Возбуждение достигло пика, когда группа оказалась на вершине первого на 202-м шоссе холма. Сзади осталась платная магистраль, а впереди у ног Идущих лежал город. Внезапно два мощных красно-белых луча прорезали тьму, и показался Главный. Он стоял в своем джипе, вскинув вверх шомпол в приветственном жесте. Он — фантастика! невероятно! — совершенно не обращал внимания на окружающую его толпу, в которой никто не щадил себя, а старался как мог.
Что касается Идущих — струны не порваны, только сильно расстроены. Все, кто остался в живых — тридцать семь человек, — бешено вопили теперь, но их хриплые голоса были абсолютно не слышны.

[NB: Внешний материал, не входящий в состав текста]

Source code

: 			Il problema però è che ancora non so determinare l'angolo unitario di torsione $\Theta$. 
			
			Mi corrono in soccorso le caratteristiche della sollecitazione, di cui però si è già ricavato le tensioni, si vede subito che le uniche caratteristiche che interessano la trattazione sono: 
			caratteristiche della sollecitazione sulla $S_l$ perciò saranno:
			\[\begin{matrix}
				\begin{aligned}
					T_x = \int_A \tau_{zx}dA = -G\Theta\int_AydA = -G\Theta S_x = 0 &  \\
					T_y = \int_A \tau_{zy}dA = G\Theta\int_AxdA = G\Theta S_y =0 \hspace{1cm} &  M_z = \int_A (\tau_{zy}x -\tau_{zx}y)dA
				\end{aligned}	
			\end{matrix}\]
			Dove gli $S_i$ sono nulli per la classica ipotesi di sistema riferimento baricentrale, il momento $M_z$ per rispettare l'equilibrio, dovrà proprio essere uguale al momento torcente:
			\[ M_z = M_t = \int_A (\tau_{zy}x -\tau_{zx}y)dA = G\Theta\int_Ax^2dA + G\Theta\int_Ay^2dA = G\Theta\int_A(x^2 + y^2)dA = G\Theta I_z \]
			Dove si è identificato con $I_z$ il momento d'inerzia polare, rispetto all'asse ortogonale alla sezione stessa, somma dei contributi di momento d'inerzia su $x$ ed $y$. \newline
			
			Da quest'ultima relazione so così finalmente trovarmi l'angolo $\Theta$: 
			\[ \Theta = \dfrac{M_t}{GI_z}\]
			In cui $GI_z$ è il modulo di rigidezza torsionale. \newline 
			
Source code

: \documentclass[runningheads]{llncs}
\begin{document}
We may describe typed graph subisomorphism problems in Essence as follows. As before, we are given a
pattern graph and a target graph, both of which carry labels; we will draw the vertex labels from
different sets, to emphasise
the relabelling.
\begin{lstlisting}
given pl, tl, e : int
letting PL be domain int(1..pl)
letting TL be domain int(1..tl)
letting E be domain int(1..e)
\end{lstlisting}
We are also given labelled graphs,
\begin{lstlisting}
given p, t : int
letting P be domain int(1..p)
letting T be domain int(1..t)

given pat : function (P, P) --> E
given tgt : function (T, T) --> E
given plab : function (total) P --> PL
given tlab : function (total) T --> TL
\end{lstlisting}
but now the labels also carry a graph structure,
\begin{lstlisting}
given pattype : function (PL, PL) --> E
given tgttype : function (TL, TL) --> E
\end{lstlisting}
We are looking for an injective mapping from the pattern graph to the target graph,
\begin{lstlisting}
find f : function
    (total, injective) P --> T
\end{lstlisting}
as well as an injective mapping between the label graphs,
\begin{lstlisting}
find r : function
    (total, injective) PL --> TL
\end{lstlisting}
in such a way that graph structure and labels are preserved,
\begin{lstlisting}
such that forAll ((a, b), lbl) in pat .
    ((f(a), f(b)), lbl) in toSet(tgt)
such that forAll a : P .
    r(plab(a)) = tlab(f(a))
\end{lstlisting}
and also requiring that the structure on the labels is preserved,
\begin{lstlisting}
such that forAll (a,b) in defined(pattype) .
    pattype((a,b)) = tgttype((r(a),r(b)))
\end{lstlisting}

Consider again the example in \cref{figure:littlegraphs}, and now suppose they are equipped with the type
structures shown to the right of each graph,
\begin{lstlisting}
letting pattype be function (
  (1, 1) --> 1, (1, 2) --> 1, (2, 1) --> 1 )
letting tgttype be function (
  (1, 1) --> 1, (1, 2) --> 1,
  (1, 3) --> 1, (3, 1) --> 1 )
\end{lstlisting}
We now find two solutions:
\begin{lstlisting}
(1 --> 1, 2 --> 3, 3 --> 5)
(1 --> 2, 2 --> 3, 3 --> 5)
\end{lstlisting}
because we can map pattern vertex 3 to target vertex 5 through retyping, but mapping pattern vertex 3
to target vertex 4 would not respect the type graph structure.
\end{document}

Зрители не могли узнать о том, что Идущие кричат, но откуда-то они об этом все-таки знали, каким-то образом они поняли, что годовой круг поклонения смерти и стремления к смерти замкнулся, и толпа совершенно сошла с ума и корчилась теперь в пароксизмах нарастающего экстаза. Гаррати почувствовал внезапную острую боль в левой стороне груди и все же не мог перестать кричать, хотя и понимал, что находится на самом краю катастрофы.
Всех их спас парень по фамилии Миллиган; Гаррати запомнились его бегающие глазки. Он упал на колени, зажмурился, прижал ладони к вискам, словно стараясь удержать мозг на месте. Потом он упал вперед, и кончик его носа проехался по дороге, как мягкий мел по школьной доске. Как необычно, подумал Гаррати, сейчас его нос сотрется об асфальт. Затем явилась милосердная пуля. После этого Идущие перестали кричать. Боль в груди, отступившая лишь частично, страшно перепугала Гаррати. Он пообещал себе, что безумие прекратится.